Le 20 février, parut dans presque tous les journaux de l’opposition, sous le nom de programme du prochain banquet, une véritable proclamation, qui appelait la population entière à former une manifestation politique immense, qui convoquait les écoles et invitait la garde nationale elle-même à se rendre en corps à la cérémonie. On eût déjà dit un décret émané du gouvernement provisoire, qui, trois jours après, devait se fonder. Le ministère, qui était déjà blâmé par une partie des siens d’avoir tacitement permis le banquet, se crut autorisé à se rétracter. Il annonça officiellement qu’il le défendrait et qu’il l’empêcherait par la force.

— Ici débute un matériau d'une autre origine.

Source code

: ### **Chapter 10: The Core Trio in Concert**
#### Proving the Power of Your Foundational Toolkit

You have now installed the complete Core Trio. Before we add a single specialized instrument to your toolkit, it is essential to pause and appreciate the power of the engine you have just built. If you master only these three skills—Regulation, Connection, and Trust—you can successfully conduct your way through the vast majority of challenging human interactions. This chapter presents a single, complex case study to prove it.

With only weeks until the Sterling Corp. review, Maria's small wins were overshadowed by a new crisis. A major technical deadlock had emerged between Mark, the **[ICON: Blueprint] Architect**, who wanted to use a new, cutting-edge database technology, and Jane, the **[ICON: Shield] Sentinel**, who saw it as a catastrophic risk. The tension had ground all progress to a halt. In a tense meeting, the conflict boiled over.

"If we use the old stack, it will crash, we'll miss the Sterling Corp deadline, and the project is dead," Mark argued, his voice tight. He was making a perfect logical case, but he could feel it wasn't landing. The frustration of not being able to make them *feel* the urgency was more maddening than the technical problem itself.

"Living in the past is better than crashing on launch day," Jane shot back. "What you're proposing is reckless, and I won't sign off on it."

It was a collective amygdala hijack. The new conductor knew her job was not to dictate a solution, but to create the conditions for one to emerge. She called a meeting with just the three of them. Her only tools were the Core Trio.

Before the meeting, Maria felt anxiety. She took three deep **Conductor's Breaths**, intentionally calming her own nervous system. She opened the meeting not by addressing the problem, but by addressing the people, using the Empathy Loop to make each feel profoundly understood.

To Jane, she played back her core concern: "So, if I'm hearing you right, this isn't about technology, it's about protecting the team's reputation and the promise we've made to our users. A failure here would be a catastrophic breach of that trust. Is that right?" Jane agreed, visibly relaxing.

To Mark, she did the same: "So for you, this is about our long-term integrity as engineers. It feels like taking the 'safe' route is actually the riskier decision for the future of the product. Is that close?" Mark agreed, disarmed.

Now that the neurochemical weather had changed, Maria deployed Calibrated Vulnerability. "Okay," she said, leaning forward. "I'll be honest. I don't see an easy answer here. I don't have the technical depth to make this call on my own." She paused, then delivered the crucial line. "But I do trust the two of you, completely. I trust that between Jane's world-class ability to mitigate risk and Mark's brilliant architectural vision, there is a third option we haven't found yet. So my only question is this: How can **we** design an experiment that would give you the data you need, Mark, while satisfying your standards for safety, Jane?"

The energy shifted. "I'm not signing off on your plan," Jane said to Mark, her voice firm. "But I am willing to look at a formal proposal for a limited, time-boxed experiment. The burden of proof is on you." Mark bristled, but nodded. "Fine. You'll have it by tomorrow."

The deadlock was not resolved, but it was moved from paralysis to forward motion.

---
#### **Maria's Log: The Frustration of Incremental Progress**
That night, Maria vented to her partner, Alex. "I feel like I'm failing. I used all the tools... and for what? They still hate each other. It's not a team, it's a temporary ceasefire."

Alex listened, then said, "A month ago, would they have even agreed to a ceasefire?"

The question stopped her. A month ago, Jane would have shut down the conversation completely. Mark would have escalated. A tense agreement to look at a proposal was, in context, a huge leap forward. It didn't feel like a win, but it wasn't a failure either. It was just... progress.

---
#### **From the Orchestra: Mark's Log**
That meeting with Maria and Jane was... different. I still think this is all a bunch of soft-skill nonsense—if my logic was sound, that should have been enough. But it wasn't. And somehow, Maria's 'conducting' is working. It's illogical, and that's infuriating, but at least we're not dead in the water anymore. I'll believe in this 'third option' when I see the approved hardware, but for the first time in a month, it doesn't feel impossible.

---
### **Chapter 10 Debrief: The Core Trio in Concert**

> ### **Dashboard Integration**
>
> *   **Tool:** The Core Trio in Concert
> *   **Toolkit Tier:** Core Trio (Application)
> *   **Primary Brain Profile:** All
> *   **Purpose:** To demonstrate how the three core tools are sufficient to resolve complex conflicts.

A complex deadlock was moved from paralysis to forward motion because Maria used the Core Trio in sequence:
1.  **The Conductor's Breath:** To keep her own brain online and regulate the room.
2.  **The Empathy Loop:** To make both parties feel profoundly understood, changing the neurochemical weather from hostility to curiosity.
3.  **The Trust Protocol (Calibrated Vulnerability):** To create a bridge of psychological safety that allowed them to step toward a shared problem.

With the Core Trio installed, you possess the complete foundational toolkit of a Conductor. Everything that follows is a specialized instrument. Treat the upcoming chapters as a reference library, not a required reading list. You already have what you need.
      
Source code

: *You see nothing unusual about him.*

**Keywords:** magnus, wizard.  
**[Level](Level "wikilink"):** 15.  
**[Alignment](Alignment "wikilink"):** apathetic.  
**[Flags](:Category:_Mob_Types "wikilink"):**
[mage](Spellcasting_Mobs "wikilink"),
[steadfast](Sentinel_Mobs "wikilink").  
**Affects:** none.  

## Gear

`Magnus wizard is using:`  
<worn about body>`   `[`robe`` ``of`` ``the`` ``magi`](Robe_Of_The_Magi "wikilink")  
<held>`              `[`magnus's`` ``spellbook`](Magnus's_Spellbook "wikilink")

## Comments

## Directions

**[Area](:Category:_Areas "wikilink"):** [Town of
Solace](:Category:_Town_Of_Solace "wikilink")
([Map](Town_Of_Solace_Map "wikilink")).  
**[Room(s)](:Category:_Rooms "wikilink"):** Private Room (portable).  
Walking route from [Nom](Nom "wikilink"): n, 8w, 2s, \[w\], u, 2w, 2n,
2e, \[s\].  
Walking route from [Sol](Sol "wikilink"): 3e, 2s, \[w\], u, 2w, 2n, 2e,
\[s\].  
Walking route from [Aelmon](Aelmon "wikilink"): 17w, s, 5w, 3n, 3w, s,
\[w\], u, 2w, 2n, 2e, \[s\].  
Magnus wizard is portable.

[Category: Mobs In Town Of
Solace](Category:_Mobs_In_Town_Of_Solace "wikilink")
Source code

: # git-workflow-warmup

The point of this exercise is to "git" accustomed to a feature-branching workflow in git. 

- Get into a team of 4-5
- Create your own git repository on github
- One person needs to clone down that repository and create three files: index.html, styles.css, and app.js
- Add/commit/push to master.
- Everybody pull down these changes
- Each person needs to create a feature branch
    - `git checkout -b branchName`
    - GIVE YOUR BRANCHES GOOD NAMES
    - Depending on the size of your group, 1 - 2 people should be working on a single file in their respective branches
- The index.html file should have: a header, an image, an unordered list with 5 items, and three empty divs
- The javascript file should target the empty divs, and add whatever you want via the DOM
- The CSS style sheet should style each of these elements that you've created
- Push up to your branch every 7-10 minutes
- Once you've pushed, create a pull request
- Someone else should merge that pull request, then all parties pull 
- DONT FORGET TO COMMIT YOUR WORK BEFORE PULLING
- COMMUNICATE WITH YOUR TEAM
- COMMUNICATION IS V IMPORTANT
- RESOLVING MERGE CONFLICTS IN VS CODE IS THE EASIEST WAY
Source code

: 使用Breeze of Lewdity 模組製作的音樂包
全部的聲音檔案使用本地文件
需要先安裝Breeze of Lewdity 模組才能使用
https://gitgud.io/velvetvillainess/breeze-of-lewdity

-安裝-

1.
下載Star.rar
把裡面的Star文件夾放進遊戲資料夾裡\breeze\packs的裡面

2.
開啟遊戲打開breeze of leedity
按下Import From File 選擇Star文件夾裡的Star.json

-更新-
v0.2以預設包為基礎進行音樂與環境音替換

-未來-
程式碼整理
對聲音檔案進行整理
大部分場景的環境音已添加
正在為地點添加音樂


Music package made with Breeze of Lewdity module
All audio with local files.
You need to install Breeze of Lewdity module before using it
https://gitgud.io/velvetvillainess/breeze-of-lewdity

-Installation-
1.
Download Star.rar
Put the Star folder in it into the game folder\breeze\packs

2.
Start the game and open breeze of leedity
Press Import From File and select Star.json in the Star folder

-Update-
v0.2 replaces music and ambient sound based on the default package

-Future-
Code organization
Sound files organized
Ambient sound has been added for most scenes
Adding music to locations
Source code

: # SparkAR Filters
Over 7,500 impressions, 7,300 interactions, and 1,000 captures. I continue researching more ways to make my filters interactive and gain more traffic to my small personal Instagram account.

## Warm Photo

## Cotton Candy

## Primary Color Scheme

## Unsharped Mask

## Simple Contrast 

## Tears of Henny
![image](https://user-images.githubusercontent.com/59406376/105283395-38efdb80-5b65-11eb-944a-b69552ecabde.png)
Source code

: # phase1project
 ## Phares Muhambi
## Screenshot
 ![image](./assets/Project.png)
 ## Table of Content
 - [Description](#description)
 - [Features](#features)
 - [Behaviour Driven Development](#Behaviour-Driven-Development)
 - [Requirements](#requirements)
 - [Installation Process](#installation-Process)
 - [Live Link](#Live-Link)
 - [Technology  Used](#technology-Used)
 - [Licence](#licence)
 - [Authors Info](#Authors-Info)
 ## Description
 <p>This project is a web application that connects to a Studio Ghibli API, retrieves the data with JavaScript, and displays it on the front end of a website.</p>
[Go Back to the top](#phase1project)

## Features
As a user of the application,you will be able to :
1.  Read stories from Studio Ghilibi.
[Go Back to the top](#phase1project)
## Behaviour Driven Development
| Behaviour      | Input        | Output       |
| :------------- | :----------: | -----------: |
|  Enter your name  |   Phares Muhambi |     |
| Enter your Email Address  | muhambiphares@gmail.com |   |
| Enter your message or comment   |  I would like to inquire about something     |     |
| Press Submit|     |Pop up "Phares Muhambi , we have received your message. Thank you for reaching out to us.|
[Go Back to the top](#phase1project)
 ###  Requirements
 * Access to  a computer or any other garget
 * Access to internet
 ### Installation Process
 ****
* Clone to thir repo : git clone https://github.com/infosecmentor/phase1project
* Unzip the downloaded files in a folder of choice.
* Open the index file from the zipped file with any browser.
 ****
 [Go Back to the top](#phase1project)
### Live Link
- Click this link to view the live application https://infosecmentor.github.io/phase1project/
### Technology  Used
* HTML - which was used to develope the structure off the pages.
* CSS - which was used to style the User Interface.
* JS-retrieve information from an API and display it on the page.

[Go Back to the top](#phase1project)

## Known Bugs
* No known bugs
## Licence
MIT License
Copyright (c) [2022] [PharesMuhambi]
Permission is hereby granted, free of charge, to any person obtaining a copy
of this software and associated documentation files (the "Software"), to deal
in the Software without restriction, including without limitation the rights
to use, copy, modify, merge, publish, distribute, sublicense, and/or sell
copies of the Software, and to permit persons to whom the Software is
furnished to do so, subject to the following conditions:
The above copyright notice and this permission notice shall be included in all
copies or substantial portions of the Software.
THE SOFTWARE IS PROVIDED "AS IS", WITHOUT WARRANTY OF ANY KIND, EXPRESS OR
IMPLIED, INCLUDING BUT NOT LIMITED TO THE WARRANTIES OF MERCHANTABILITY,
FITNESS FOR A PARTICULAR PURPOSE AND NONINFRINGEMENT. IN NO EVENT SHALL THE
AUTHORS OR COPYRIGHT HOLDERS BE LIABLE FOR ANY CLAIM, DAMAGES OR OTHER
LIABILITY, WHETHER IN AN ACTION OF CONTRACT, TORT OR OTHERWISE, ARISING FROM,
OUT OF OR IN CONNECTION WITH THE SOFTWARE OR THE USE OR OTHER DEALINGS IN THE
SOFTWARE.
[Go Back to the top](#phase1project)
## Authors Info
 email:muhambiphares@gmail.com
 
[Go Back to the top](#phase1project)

Ce fut cette déclaration du pouvoir qui fournit le champ à la lutte. Je puis affirmer, quoique la chose soit à peine croyable, que le programme qui fit ainsi tourner sur-le-champ le banquet en insurrection fut composé, arrêté, publié, sans la participation et à l’insu des hommes parlementaires qui croyaient encore conduire le mouvement qu’ils avaient fait naître. Ce programme fut l’œuvre nocturne et précipitée d’une réunion de journalistes et de radicaux, et les chefs de l’opposition dynastique le connurent comme le public par la lecture qu’ils en firent en se réveillant.